Commonwealth v. Medina

Decision Date09 December 1999
Citation430 Mass. 800,723 NE 2d 986
PartiesCOMMONWEALTH v. ROBERTO MEDINA.
CourtUnited States State Supreme Judicial Court of Massachusetts Supreme Court

Present: MARSHALL, C.J., ABRAMS, LYNCH, GREANEY, IRELAND, SPINA, & COWIN, JJ.

Jeffrey L. Baler for the defendant.

Dean A. Mazzone, Assistant District Attorney (John P. Zanini, Assistant District Attorney, with him) for the Commonwealth.

LYNCH, J.

Convicted of murder in the first degree, the defendant, Roberto Medina, appeals from the denial of his motion for a new trial pursuant to Mass. R. Crim. P. 30 (b), 378 Mass. 900 (1979). We affirm.

1. Prior proceedings. On October 4, 1975, after being tried jointly in the Superior Court with Erasmo Soto, the defendant was convicted of murder in the first degree. On May 5, 1980, this court affirmed the defendant's conviction.1 See Commonwealth v. Medina, 380 Mass. 565, 566, 580-581 (1980) (Medina I). In Medina I, supra at 567-570, 573, this court concluded, among other things, that the evidence — portions of which we shall discuss more fully below in connection with the specific issue raised by this present appeal — warranted the jury in finding that the defendant hit the victim numerous times around the head and neck with a baseball bat as she lay on the ground; that the beating was administered with such force that the bat broke into two pieces; and that the primary cause of death was dislocation of the victim's cervical vertebrae resulting from blunt force trauma to her head or neck.2 This court further decided that the judge's instruction to the jury on the malice element of the crime of murder, in which he referred to a "`presumption' of malice," was not erroneous when read in the context of his charge as a whole. Id. at 577-578.

On July 10, 1996, the defendant moved for a new trial pursuant to rule 30 (b), arguing that subsequent decisions of the United States Supreme Court with respect to burden-shifting presumptions in jury instructions, see Yates v. Evatt, 500 U.S. 391 (1991); Francis v. Franklin, 471 U.S. 307 (1985), rendered the judge's instruction on malice at his trial erroneous and prejudicial. A judge in the Superior Court denied the defendant's motion, ruling that Francis v. Franklin, supra,

did not apply because the killer's intent was not a pivotal and contested issue at trial and, alternatively, that any error in the instruction was harmless beyond a reasonable doubt in light of the overwhelming evidence that the assailant intended to kill the victim. The defendant timely filed notice of appeal in the Superior Court and, pursuant to G. L. c. 278, § 33E, sought leave of a single justice of this court to bring his appeal before the full court. The single justice denied this motion, ruling that, although Francis v. Franklin, supra, did apply and that, in light of its principles, the malice instruction was erroneous, nevertheless the overwhelming evidence of the killer's malice rendered the error harmless beyond a reasonable doubt under Yates v. Evatt, supra, and, therefore, that this issue, while "new," was not "substantial." See G. L. c. 278, § 33E. The defendant, pro se, moved for reconsideration, urging a closer reading of the harmless error analysis mandated by Yates v. Evatt, supra. The single justice allowed this motion and, on reconsideration, granted the defendant leave to appeal to the full court from the denial of his motion for a new trial on the issue of the malice instruction.

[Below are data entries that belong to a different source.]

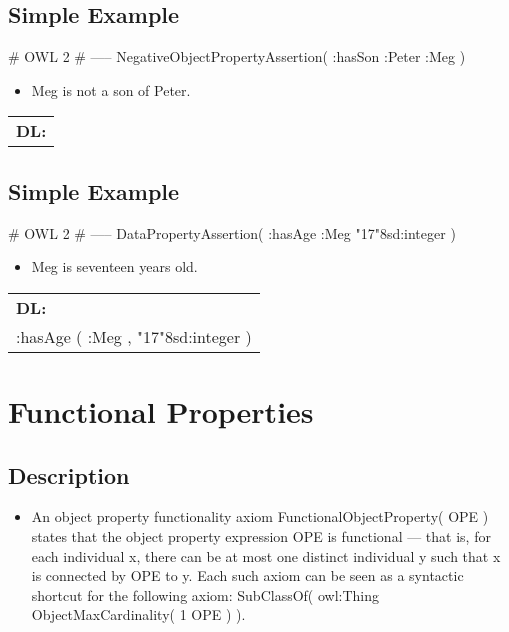 \documentclass{llncs}
\newenvironment{DL}{
  \scriptsize
  \sffamily
  \vspace{0.3cm}
  \begin{tabular}{l}
	\textbf{DL:} \\

}{
  \end{tabular}
  \linebreak
}
\newcommand{\tb}[1]{\todo[size=\small, color=blue!40]{\textbf{Thomas:} #1}}
\begin{document}
\subsection{Simple Example}

\begin{ex}
# OWL 2
# -----
NegativeObjectPropertyAssertion( :hasSon :Peter :Meg )
\end{ex}

\begin{itemize}
	\item Meg is not a son of Peter.
\end{itemize}

\begin{DL}

\end{DL}

\tb{ToDo: DL}

\subsection{Simple Example}

\begin{ex}
# OWL 2
# -----
DataPropertyAssertion( :hasAge :Meg "17"^^xsd:integer )
\end{ex}

\begin{itemize}
	\item Meg is seventeen years old. 
\end{itemize}

\begin{DL}
:hasAge ( :Meg , "17"^^xsd:integer ) \\
\end{DL}

\section{Functional Properties}

\subsection{Description}

\begin{itemize}
	\item An object property functionality axiom FunctionalObjectProperty( OPE ) states that the object property expression OPE is functional — that is, for each individual x, there can be at most one distinct individual y such that x is connected by OPE to y. Each such axiom can be seen as a syntactic shortcut for the following axiom: SubClassOf( owl:Thing ObjectMaxCardinality( 1 OPE ) ).
\end{itemize}
\end{document}
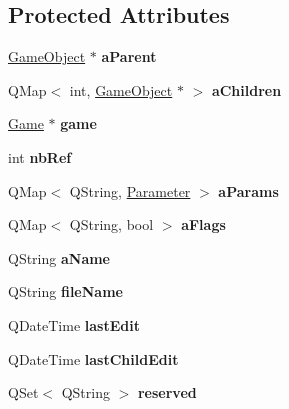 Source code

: \subsection*{\-Protected \-Attributes}
\begin{DoxyCompactItemize}
\item 
\hypertarget{class_game_object_a6dc6afadfe70d15d9371d3271d2d7dc6}{\hyperlink{class_game_object}{\-Game\-Object} $\ast$ {\bfseries a\-Parent}}\label{class_game_object_a6dc6afadfe70d15d9371d3271d2d7dc6}

\item 
\hypertarget{class_game_object_ac0f8f486901d9e799b8d171ad26742ad}{\-Q\-Map$<$ int, \hyperlink{class_game_object}{\-Game\-Object} $\ast$ $>$ {\bfseries a\-Children}}\label{class_game_object_ac0f8f486901d9e799b8d171ad26742ad}

\item 
\hypertarget{class_game_object_a338ed91d0ad6aebe8a8d3adf8c75752b}{\hyperlink{class_game}{\-Game} $\ast$ {\bfseries game}}\label{class_game_object_a338ed91d0ad6aebe8a8d3adf8c75752b}

\item 
\hypertarget{class_game_object_a1873810f18db1e1faecc04e0ab92c512}{int {\bfseries nb\-Ref}}\label{class_game_object_a1873810f18db1e1faecc04e0ab92c512}

\item 
\hypertarget{class_game_object_a5fceca16ad7b10dd465a8a13eb155eb6}{\-Q\-Map$<$ \-Q\-String, \hyperlink{class_parameter}{\-Parameter} $>$ {\bfseries a\-Params}}\label{class_game_object_a5fceca16ad7b10dd465a8a13eb155eb6}

\item 
\hypertarget{class_game_object_ade46e4f590a01cab331d12d0da644625}{\-Q\-Map$<$ \-Q\-String, bool $>$ {\bfseries a\-Flags}}\label{class_game_object_ade46e4f590a01cab331d12d0da644625}

\item 
\hypertarget{class_game_object_aad00b615f4d3c6d4d743ff2f8c27a359}{\-Q\-String {\bfseries a\-Name}}\label{class_game_object_aad00b615f4d3c6d4d743ff2f8c27a359}

\item 
\hypertarget{class_game_object_a8e62a0d6755b2930090348622f482f6d}{\-Q\-String {\bfseries file\-Name}}\label{class_game_object_a8e62a0d6755b2930090348622f482f6d}

\item 
\hypertarget{class_game_object_ac1a61f57d5a318b86c4f2bbb4dbde78f}{\-Q\-Date\-Time {\bfseries last\-Edit}}\label{class_game_object_ac1a61f57d5a318b86c4f2bbb4dbde78f}

\item 
\hypertarget{class_game_object_ae0a43c76fc9171015b43d008b5ffcbfd}{\-Q\-Date\-Time {\bfseries last\-Child\-Edit}}\label{class_game_object_ae0a43c76fc9171015b43d008b5ffcbfd}

\item 
\hypertarget{class_game_object_a66ba1ad1dca3c7b2ae424407fce76d66}{\-Q\-Set$<$ \-Q\-String $>$ {\bfseries reserved}}\label{class_game_object_a66ba1ad1dca3c7b2ae424407fce76d66}

\end{DoxyCompactItemize}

2. Discussion. The decision to deny a motion for a new trial lies within the sound discretion of the judge and will not be reversed unless it is manifestly unjust or the trial was infected with prejudicial constitutional error. See Commonwealth v. Nieves, 429 Mass. 763, 770 (1999), citing Commonwealth v. Hung Tan Vo, 427 Mass. 464, 467 (1998). We conclude that neither ground for reversal is present here.

It is well established that language in jury instructions of any presumption, whether conclusive or rebuttable, that has the effect of shifting from the prosecution to a defendant the burden of proof on an essential element of the crime charged offends the defendant's Federal constitutional right to due process. See Sandstrom v. Montana, 442 U.S. 510, 519-520, 523-524 (1979), citing In re Winship, 397 U.S. 358, 364 (1970); Commonwealth v. Moreira, 385 Mass. 792, 794 (1982). Inclusion in the jury charge of other language "`that merely contradicts and does not explain a constitutionally infirm instruction will not suffice to absolve the infirmity' because `[a] reviewing court has no way of knowing which of the two irreconcilable instructions the jurors applied in reaching their verdict.'" Commonwealth v. Repoza, 400 Mass. 516, 519, cert. denied, 484 U.S. 935 (1987), quoting Francis v. Franklin, supra at 322.3 However, it is also established that, where an instruction is held erroneous on these grounds, a reviewing court may still inquire whether that error was harmless beyond a reasonable doubt. See Yates v. Evatt, supra at 402-403; Rose v. Clark, 478 U.S. 570, 578-580 (1986), citing Chapman v. California, 386 U.S. 18, 23 (1967); Commonwealth v. Doherty, 411 Mass. 95, 102-103 (1991), cert. denied, 502 U.S. 1094 (1992).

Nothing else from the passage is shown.